Never ask an old man how he feels

“How are you?” is a fucked-up greeting to anyone with gray hair. Sometimes those old farts actually try to answer it.

“Let me start with my feet and work my way up…” and you have just lost at least 22 minutes of your life.

There’s some instinct in my age group to “regale” our socially trapped audience with tales of plantar fasciitis, sore backs, and root canals gone bad.

Random injured old man (Geno)

Random Injured Man (AKA – Goat-fucking Geno).

Note the knee and wrist braces

and the forlorn look of athletic days gone by.

I usually try to fight the instinct for honesty with a few grunts.

Occasionally I do the fake happy voice and say:”I’m good.” But too often that is unconsciously followed with “How are you?”

Shit!

I don’t give a fuck how they are — unless it’s something potentially interesting and possibly contagious like rabies or leprosy — keep the little shit to yourself.

But there are some 50-somethings who relish listing their aches and seem interested in yours.
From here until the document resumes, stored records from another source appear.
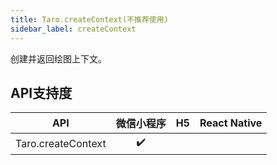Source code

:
 ```yaml
---
title: Taro.createContext(不推荐使用)
sidebar_label: createContext
---
```



创建并返回绘图上下文。

## API支持度

| API | 微信小程序 | H5 | React Native |
| :-: | :-: | :-: | :-: |
| Taro.createContext | ✔️ |  |  |
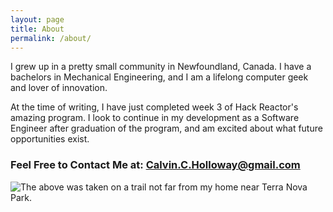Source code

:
 ```yaml
---
layout: page
title: About
permalink: /about/
---
```



I grew up in a pretty small community in Newfoundland, Canada. I have a bachelors in Mechanical Engineering, and I am a lifelong computer geek and lover of innovation.

At the time of writing, I have just completed week 3 of Hack Reactor's amazing program. I look to continue in my development as a Software Engineer after graduation of the program, and am excited about what future opportunities exist.

### Feel Free to Contact Me at:  [Calvin.C.Holloway@gmail.com](mailto:calvin.c.holloway@gmail.com)



![The above was taken on a trail not far from my home near Terra Nova Park.](/images/TerraNova.jpg "Calvin and Kass")
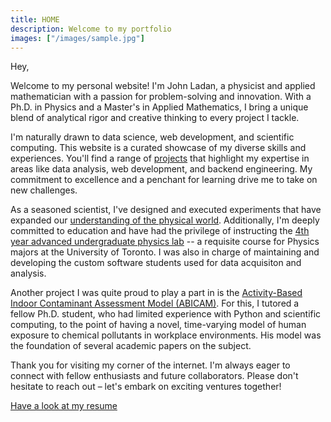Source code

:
 ```yaml
---
title: HOME
description: Welcome to my portfolio
images: ["/images/sample.jpg"]
---
```


Hey,

Welcome to my personal website! I'm John Ladan, a physicist and
applied mathematician with a passion for problem-solving and
innovation. With a Ph.D. in Physics and a Master's in Applied Mathematics, I bring
a unique blend of analytical rigor and creative thinking to every project I
tackle.

I'm naturally drawn to data science, web development, and scientific computing.
This website is a curated showcase of my diverse skills and experiences. You'll
find a range of [projects](/portfolio "Portfolio") that highlight my expertise
in areas like data analysis, web development, and backend engineering. My
commitment to excellence and a penchant for learning drive me to take on new
challenges.
<!-- TODO make sure this list is accurate -->

As a seasoned scientist,
I've designed and executed experiments that have expanded our [understanding of
the physical world](/portfolio/thesis/ "Icicle Research").
Additionally, I'm deeply committed to education and have had the privilege of
instructing the [4th year advanced undergraduate physics lab](/portfolio/apl/ "Teaching Physics Lab") -- a requisite
course for Physics majors at the University of Toronto.
I was also in charge of maintaining and developing the custom software students used
for data acquisiton and analysis. 
<!-- *[emphasize the importance of the lab teaching, and significance of being an instructor as a Ph.D. student]* -->

Another project I was quite proud to play a part in is the [Activity-Based Indoor
Contaminant Assessment Model (ABICAM)](/portfolio/abicam/ "Indoor Environment
Simulation"). For this, I tutored a fellow Ph.D.
student, who had limited experience with Python and scientific computing, to the
point of having a novel, time-varying model of human exposure to chemical
pollutants in workplace environments. His model was the foundation of several
academic papers on the subject.

Thank you for visiting my corner of the internet. I'm always eager to connect
with fellow enthusiasts and future collaborators. Please don't
hesitate to reach out – let's embark on exciting ventures together!

[Have a look at my resume](/resume "Resume")

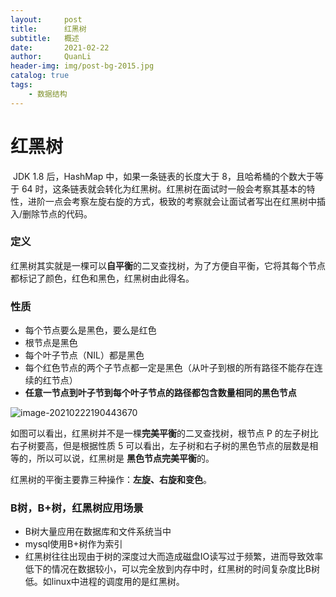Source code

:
 ```yaml
---
layout:     post
title:      红黑树
subtitle:   概述
date:       2021-02-22
author:     QuanLi
header-img: img/post-bg-2015.jpg
catalog: true
tags:
    - 数据结构
---
```


# 红黑树

​		JDK 1.8 后，HashMap 中，如果一条链表的长度大于 8，且哈希桶的个数大于等于 64 时，这条链表就会转化为红黑树。红黑树在面试时一般会考察其基本的特性，进阶一点会考察左旋右旋的方式，极致的考察就会让面试者写出在红黑树中插入/删除节点的代码。

### 定义

​	红黑树其实就是一棵可以**自平衡**的二叉查找树，为了方便自平衡，它将其每个节点都标记了颜色，红色和黑色，红黑树由此得名。

### 性质

- 每个节点要么是黑色，要么是红色
- 根节点是黑色
- 每个叶子节点（NIL）都是黑色
- 每个红色节点的两个子节点都一定是黑色（从叶子到根的所有路径不能存在连续的红节点）
- **任意一节点到叶子节到每个叶子节点的路径都包含数量相同的黑色节点**

![image-20210222190443670](C:\Users\ql\AppData\Roaming\Typora\typora-user-images\image-20210222190443670.png)

如图可以看出，红黑树并不是一棵**完美平衡**的二叉查找树，根节点 P 的左子树比右子树要高，但是根据性质 5 可以看出，左子树和右子树的黑色节点的层数是相等的，所以可以说，红黑树是 **黑色节点完美平衡**的。

红黑树的平衡主要靠三种操作：**左旋、右旋和变色**。

### B树，B+树，红黑树应用场景

- B树大量应用在数据库和文件系统当中
- mysql使用B+树作为索引
- 红黑树往往出现由于树的深度过大而造成磁盘IO读写过于频繁，进而导致效率低下的情况在数据较小，可以完全放到内存中时，红黑树的时间复杂度比B树低。如linux中进程的调度用的是红黑树。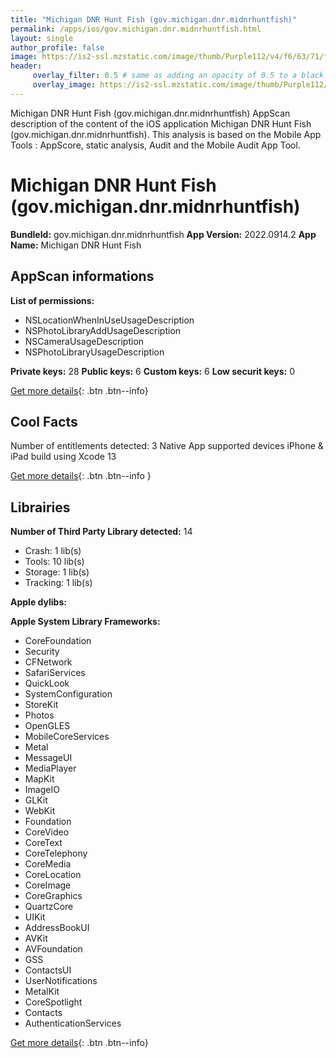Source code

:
 ```yaml
---
title: "Michigan DNR Hunt Fish (gov.michigan.dnr.midnrhuntfish)"
permalink: /apps/ios/gov.michigan.dnr.midnrhuntfish.html
layout: single
author_profile: false
image: https://is2-ssl.mzstatic.com/image/thumb/Purple112/v4/f6/63/71/f66371fd-8d90-a7e0-6a24-a0b369ed77fe/AppIcon-1x_U007emarketing-0-7-85-220.png/512x512bb.jpg
header: 
     overlay_filter: 0.5 # same as adding an opacity of 0.5 to a black background
     overlay_image: https://is2-ssl.mzstatic.com/image/thumb/Purple112/v4/f6/63/71/f66371fd-8d90-a7e0-6a24-a0b369ed77fe/AppIcon-1x_U007emarketing-0-7-85-220.png/512x512bb.jpg
---
```

Michigan DNR Hunt Fish (gov.michigan.dnr.midnrhuntfish) AppScan description of the content of the iOS application Michigan DNR Hunt Fish (gov.michigan.dnr.midnrhuntfish). This analysis is based on the Mobile App Tools : AppScore, static analysis, Audit and the Mobile Audit App Tool.

# Michigan DNR Hunt Fish (gov.michigan.dnr.midnrhuntfish)

**BundleId:** gov.michigan.dnr.midnrhuntfish
**App Version:** 2022.0914.2
**App Name:** Michigan DNR Hunt Fish


## AppScan informations 

**List of permissions:** 
- NSLocationWhenInUseUsageDescription
- NSPhotoLibraryAddUsageDescription
- NSCameraUsageDescription
- NSPhotoLibraryUsageDescription
  
  
**Private keys:** 28
**Public keys:** 6
**Custom keys:** 6
**Low securit keys:** 0
  
[Get more details](/pricing.html){: .btn .btn--info}

## Cool Facts

Number of entitlements detected: 3
Native App
supported devices iPhone & iPad
build using Xcode 13
  
[Get more details](/pricing.html){: .btn .btn--info }

## Librairies 
**Number of Third Party Library detected:** 14
- Crash: 1 lib(s)
- Tools: 10 lib(s)
- Storage: 1 lib(s)
- Tracking: 1 lib(s)


**Apple dylibs:**


**Apple System Library Frameworks:**
- CoreFoundation
- Security
- CFNetwork
- SafariServices
- QuickLook
- SystemConfiguration
- StoreKit
- Photos
- OpenGLES
- MobileCoreServices
- Metal
- MessageUI
- MediaPlayer
- MapKit
- ImageIO
- GLKit
- WebKit
- Foundation
- CoreVideo
- CoreText
- CoreTelephony
- CoreMedia
- CoreLocation
- CoreImage
- CoreGraphics
- QuartzCore
- UIKit
- AddressBookUI
- AVKit
- AVFoundation
- GSS
- ContactsUI
- UserNotifications
- MetalKit
- CoreSpotlight
- Contacts
- AuthenticationServices


  
[Get more details](/pricing.html){: .btn .btn--info}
There’s one guy at tennis who shall remain nameless (Jon) who not only insists on listing his broken body parts, but keeps a list of mine.

He’s got a bad ear from some fucked-up event in his life — or it could have been sitting too close to the speaker at too many rock shows.

I’ve never asked him… because I don’t want to know.

So he’s shouting over the crowd: “How’s your knee? It looks like you are moving really slowly.”

Everybody looks up expecting to see Methusla with a cane.

Sometimes I think Jon’s making shit up, because I don’t even remember having pain in half the places he asks about. But that’s the other half of aches and pains — once they go away you can hardly remember them.

The memory loss is Darwinism at it’s best (no this shitty memory is not alcoholism, no matter what your wife says about your drinking habits). It’s Darwinism — forgetting about their small pains in random places retains the will to live. If you remembered them all like kids remember paper cuts, you would give up on life by Tuesday.

I have lunch with my 80-something father most Sundays, and he can’t wait to get out of “the home” and have a conversation that is not about aching body parts and crappy food. So this problem is not going to go away for me. If I’m lucky, I might get 30-40 more years of this bullshit.

Maybe we should replace “How are you”, with something like: “Good to see you are still alive.”

What the hell can you say in response to that question? That ought to shut the old fuckers up.